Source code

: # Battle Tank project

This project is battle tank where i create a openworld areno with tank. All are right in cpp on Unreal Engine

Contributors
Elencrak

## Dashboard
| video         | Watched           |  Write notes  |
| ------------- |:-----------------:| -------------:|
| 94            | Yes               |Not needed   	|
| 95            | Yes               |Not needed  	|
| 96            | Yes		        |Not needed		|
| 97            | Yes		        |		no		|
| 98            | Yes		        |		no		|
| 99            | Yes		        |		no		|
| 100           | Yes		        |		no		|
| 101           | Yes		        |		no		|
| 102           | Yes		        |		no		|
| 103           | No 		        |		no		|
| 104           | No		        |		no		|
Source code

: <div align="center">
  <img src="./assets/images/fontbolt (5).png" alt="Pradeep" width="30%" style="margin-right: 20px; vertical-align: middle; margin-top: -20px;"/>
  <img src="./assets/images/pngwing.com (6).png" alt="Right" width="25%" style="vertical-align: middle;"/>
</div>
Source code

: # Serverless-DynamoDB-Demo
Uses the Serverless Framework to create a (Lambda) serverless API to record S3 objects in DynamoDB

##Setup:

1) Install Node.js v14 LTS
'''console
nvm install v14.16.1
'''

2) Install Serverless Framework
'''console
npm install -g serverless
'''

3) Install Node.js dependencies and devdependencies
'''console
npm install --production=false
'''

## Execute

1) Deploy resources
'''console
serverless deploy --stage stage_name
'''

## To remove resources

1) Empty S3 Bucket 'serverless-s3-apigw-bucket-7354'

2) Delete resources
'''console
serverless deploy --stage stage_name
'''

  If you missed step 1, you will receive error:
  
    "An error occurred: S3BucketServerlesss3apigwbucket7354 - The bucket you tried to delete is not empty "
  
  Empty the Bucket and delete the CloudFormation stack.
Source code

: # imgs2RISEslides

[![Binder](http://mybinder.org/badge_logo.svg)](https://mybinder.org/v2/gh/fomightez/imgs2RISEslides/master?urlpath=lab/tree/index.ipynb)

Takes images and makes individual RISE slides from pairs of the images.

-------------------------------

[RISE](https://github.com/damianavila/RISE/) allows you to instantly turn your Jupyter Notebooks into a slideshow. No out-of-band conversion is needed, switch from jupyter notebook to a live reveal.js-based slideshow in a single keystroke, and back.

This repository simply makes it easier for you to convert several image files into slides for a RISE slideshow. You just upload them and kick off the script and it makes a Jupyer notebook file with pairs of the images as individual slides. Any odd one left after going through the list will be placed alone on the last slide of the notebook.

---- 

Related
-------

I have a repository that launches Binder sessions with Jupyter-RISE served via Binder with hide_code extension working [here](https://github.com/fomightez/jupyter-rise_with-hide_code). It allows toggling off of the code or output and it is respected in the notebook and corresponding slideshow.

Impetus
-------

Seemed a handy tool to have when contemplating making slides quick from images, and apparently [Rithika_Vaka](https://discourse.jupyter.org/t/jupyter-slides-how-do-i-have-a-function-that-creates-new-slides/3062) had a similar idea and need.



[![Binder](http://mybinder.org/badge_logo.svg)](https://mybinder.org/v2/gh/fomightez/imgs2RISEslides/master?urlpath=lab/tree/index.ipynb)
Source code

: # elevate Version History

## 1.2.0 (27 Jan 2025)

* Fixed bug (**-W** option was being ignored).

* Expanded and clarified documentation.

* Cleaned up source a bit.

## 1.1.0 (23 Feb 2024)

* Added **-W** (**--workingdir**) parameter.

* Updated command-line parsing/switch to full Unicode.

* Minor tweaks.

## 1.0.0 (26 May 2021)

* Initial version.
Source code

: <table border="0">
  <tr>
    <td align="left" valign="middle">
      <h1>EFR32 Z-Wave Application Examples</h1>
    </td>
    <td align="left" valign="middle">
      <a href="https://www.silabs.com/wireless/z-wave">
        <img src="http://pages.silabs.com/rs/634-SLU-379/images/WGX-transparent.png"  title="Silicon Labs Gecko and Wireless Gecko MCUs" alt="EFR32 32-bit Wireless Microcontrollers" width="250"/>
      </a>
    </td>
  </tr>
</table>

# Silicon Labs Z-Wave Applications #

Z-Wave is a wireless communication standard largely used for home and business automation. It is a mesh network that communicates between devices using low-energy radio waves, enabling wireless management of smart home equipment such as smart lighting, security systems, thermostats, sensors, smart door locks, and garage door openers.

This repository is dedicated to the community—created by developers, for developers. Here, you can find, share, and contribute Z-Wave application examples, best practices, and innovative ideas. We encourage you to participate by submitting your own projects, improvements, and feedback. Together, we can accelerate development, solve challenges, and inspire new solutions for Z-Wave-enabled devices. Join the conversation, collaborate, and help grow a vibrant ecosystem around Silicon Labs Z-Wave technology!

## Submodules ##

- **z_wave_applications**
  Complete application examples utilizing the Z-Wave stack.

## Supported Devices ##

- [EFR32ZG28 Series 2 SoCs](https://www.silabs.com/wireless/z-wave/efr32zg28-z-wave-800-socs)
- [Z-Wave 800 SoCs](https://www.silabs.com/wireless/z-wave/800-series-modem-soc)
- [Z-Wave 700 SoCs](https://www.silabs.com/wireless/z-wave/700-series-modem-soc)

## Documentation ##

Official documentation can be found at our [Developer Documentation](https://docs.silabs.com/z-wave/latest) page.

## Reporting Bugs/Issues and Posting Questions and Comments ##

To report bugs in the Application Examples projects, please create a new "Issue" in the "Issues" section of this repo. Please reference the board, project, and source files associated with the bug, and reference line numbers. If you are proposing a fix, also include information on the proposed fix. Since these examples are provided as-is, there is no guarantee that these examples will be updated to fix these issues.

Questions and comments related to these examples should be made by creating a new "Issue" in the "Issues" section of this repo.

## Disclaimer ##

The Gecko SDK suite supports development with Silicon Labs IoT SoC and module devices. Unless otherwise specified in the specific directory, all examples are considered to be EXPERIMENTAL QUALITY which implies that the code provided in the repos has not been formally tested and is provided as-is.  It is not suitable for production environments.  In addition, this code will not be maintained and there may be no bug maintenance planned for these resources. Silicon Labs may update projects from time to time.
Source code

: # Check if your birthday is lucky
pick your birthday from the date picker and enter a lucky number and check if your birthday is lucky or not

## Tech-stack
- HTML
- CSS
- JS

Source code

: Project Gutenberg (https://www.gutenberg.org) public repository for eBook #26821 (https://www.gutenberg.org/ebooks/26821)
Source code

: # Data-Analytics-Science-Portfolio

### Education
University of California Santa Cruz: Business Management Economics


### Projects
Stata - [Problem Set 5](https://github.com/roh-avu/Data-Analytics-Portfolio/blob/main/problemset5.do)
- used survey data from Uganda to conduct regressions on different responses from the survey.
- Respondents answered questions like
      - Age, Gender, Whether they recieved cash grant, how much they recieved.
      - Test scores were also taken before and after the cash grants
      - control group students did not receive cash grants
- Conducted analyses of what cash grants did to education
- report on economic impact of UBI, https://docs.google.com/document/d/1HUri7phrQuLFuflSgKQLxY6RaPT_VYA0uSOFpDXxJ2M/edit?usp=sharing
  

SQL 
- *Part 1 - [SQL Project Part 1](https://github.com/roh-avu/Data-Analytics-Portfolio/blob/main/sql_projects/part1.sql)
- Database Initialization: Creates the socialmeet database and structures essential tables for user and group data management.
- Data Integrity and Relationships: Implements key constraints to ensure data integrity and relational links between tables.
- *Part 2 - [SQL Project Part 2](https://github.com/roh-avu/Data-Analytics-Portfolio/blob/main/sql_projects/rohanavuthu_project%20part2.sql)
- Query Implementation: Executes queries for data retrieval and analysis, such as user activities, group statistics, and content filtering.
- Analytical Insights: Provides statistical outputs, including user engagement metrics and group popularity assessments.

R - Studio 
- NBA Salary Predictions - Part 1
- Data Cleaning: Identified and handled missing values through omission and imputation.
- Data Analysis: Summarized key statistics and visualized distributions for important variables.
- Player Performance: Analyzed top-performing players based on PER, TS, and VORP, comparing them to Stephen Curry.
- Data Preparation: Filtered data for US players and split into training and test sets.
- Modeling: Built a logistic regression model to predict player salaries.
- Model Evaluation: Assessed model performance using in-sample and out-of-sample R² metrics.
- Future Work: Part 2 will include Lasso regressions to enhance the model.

= = = =

Within the data above, pick out all lines holding the word "through".

This repository simply makes it easier for you to convert several image files into slides for a RISE slideshow. You just upload them and kick off the script and it makes a Jupyer notebook file with pairs of the images as individual slides. Any odd one left after going through the list will be placed alone on the last slide of the notebook.
- Data Cleaning: Identified and handled missing values through omission and imputation.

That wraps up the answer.